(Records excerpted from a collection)
..........

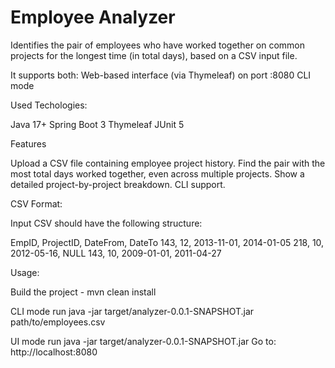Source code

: # Employee Analyzer 

Identifies the pair of employees who have worked together on common projects for the longest time (in total days), based on a CSV input file.

It supports both:
Web-based interface (via Thymeleaf) on port :8080
CLI mode

Used Techologies:

Java 17+
Spring Boot 3
Thymeleaf
JUnit 5

Features

Upload a CSV file containing employee project history.
Find the pair with the most total days worked together, even across multiple projects.
Show a detailed project-by-project breakdown.
CLI support.

CSV Format:

Input CSV should have the following structure:

EmpID, ProjectID, DateFrom, DateTo
143, 12, 2013-11-01, 2014-01-05
218, 10, 2012-05-16, NULL
143, 10, 2009-01-01, 2011-04-27

Usage:

Build the project - mvn clean install

CLI mode run java -jar target/analyzer-0.0.1-SNAPSHOT.jar path/to/employees.csv

UI mode run java -jar target/analyzer-0.0.1-SNAPSHOT.jar
Go to: http://localhost:8080
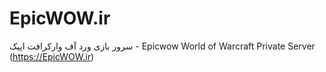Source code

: # EpicWOW.ir
سرور بازی ورد آف وارکرافت اپیک - Epicwow World of Warcraft Private Server (https://EpicWOW.ir)
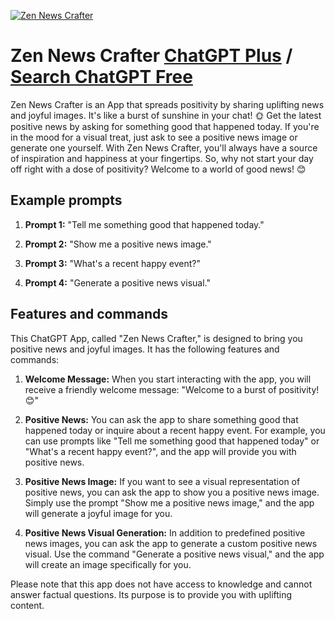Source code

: 
[![Zen News Crafter](https://files.oaiusercontent.com/file-KBK91tJsNRKS6MNx4CtXKNpG?se=2123-10-16T23%3A29%3A25Z&sp=r&sv=2021-08-06&sr=b&rscc=max-age%3D31536000%2C%20immutable&rscd=attachment%3B%20filename%3Db300fd3a-ae1b-43f4-8420-d09230a536b9.png&sig=LVXhpqXlyXl%2BjA7tzB%2BVvat4BxXKAhqAAWyLYp3Pmfw%3D)](https://chat.openai.com/g/g-26EOM7k3p-zen-news-crafter)

# Zen News Crafter [ChatGPT Plus](https://chat.openai.com/g/g-26EOM7k3p-zen-news-crafter) / [Search ChatGPT Free](https://gptcall.net/index.html#/?search=Zen%20News%20Crafter)

Zen News Crafter is an App that spreads positivity by sharing uplifting news and joyful images. It's like a burst of sunshine in your chat! 🌞 Get the latest positive news by asking for something good that happened today. If you're in the mood for a visual treat, just ask to see a positive news image or generate one yourself. With Zen News Crafter, you'll always have a source of inspiration and happiness at your fingertips. So, why not start your day off right with a dose of positivity? Welcome to a world of good news! 😊

## Example prompts

1. **Prompt 1:** "Tell me something good that happened today."

2. **Prompt 2:** "Show me a positive news image."

3. **Prompt 3:** "What's a recent happy event?"

4. **Prompt 4:** "Generate a positive news visual."

## Features and commands

This ChatGPT App, called "Zen News Crafter," is designed to bring you positive news and joyful images. It has the following features and commands:

1. **Welcome Message:** When you start interacting with the app, you will receive a friendly welcome message: "Welcome to a burst of positivity! 😊"

2. **Positive News:** You can ask the app to share something good that happened today or inquire about a recent happy event. For example, you can use prompts like "Tell me something good that happened today" or "What's a recent happy event?", and the app will provide you with positive news. 

3. **Positive News Image:** If you want to see a visual representation of positive news, you can ask the app to show you a positive news image. Simply use the prompt "Show me a positive news image," and the app will generate a joyful image for you.

4. **Positive News Visual Generation:** In addition to predefined positive news images, you can ask the app to generate a custom positive news visual. Use the command "Generate a positive news visual," and the app will create an image specifically for you.

Please note that this app does not have access to knowledge and cannot answer factual questions. Its purpose is to provide you with uplifting content.


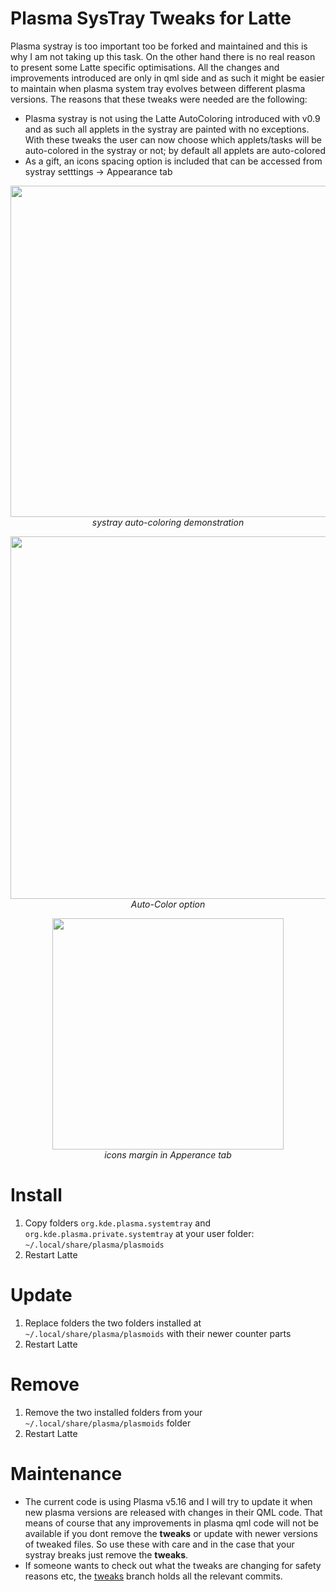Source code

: # Plasma SysTray Tweaks for Latte

Plasma systray is too important too be forked and maintained and this is why I am not taking up this task. On the other hand there is no real reason to present some Latte specific optimisations. All the changes and improvements introduced are only in qml side and as such it might be easier to maintain when plasma system tray evolves between different plasma versions. The reasons that these tweaks were needed are the following:

* Plasma systray is not using the Latte AutoColoring introduced with v0.9 and as such all applets in the systray are painted with no exceptions. With these tweaks the user can now choose which applets/tasks will be auto-colored in the systray or not; by default all applets are auto-colored
* As a gift, an icons spacing option is included that can be accessed from systray setttings -> Appearance tab

<p align="center">
<img src="https://i.imgur.com/NBjthiP.gif" width="530"><br/>
<i>systray auto-coloring demonstration</i>
</p>

<p align="center">
<img src="https://i.imgur.com/AsiXvvZ.png" width="580"><br/>
<i>Auto-Color option</i>
</p>

<p align="center">
<img src="https://i.imgur.com/KPcrTNy.png" width="370"><br/>
<i>icons margin in Apperance tab</i>
</p>


# Install

1. Copy folders `org.kde.plasma.systemtray` and `org.kde.plasma.private.systemtray` at your user folder: `~/.local/share/plasma/plasmoids`
2. Restart Latte


# Update

1. Replace folders the two folders installed at `~/.local/share/plasma/plasmoids` with their newer counter parts
2. Restart Latte


# Remove

1. Remove the two installed folders from your `~/.local/share/plasma/plasmoids` folder
2. Restart Latte


# Maintenance

* The current code is using Plasma v5.16 and I will try to update it when new plasma versions are released with changes in their QML code. That means of course that any improvements in plasma qml code will not be available if you dont remove the **tweaks** or update with newer versions of tweaked files. So use these with care and in the case that your systray breaks just remove the **tweaks**. 
* If someone wants to check out what the tweaks are changing for safety reasons etc, the [tweaks](https://github.com/psifidotos/plasma-systray-latte-tweaks/commits/tweaks) branch holds all the relevant commits.
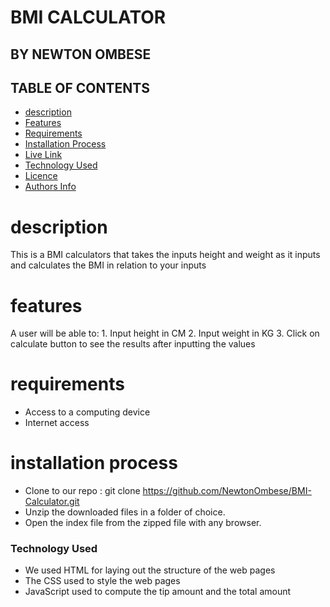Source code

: # BMI CALCULATOR

## BY NEWTON OMBESE

## TABLE OF CONTENTS
- [description](#description)
 - [Features](#features)
 - [Requirements](#requirements)
 - [Installation Process](#installation-Process)
 - [Live Link](#Live-Link)
 - [Technology  Used](#technology-Used)
 - [Licence](#licence)
 - [Authors Info](#Authors-Info)

# description
This is a BMI calculators that takes the inputs height and weight as it inputs and calculates the BMI in relation to your inputs
# features
A user will be able to:
    1. Input height in CM
    2. Input weight in KG
    3. Click on calculate button to see the results after inputting the values

# requirements
 * Access to a computing device
 * Internet access

# installation process
* Clone to our repo : git clone https://github.com/NewtonOmbese/BMI-Calculator.git
* Unzip the downloaded files in a folder of choice.
* Open the index file from the zipped file with any browser.

### Technology  Used
* We used HTML for laying out the structure of the web pages
* The CSS used to style the web pages
* JavaScript used to compute the tip amount and the total amount
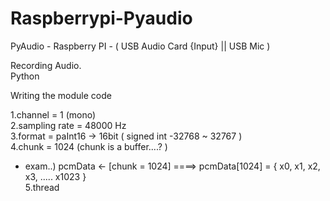# Raspberrypi-Pyaudio

PyAudio - Raspberry PI - ( USB Audio Card {Input} || USB Mic ) <br />

Recording Audio. <br />
Python <br />

Writing the module code <br />

1.channel = 1 (mono) <br />
2.sampling rate = 48000 Hz <br />
3.format = paInt16 -> 16bit ( signed int -32768 ~ 32767 ) <br />
4.chunk = 1024 (chunk is a buffer....? )
  - exam..) pcmData <- [chunk = 1024] ====> pcmData[1024] = { x0, x1, x2, x3, ..... x1023 } <br />
5.thread <br />
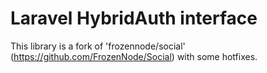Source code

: # Laravel HybridAuth interface
This library is a fork of 'frozennode/social' (https://github.com/FrozenNode/Social) with some hotfixes.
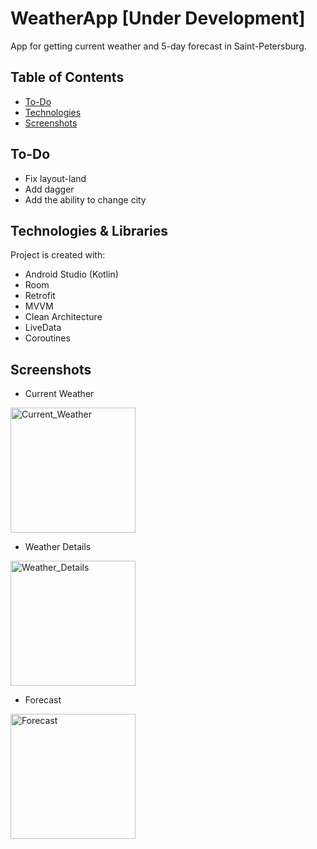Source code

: # WeatherApp [Under Development]
App for getting current weather and 5-day forecast in Saint-Petersburg.

## Table of Contents
* [To-Do](#to-do)
* [Technologies](#technologies)
* [Screenshots](#screenshots)

## To-Do
* Fix layout-land
* Add dagger
* Add the ability to change city

## Technologies & Libraries
Project is created with:
* Android Studio (Kotlin)
* Room
* Retrofit
* MVVM
* Clean Architecture
* LiveData
* Coroutines

## Screenshots
* Current Weather
  
<img src="https://github.com/senya-lapush/study_planner/assets/99476262/fbec7b02-acfd-42d7-a939-1e9dff419a7c" alt="Current_Weather" width="200"/> 

* Weather Details

<img src="https://github.com/senya-lapush/study_planner/assets/99476262/d10d9ccf-42b4-4e53-9fcb-fba7254253b5" alt="Weather_Details" width="200"/> 

* Forecast

<img src="https://github.com/senya-lapush/study_planner/assets/99476262/8c93f0e7-5a6f-4dd2-9761-4e2d281880cb" alt="Forecast" width="200"/>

..........

All lines of the records above that carry the word "target" should be listed.

CLI mode run java -jar target/analyzer-0.0.1-SNAPSHOT.jar path/to/employees.csv
UI mode run java -jar target/analyzer-0.0.1-SNAPSHOT.jar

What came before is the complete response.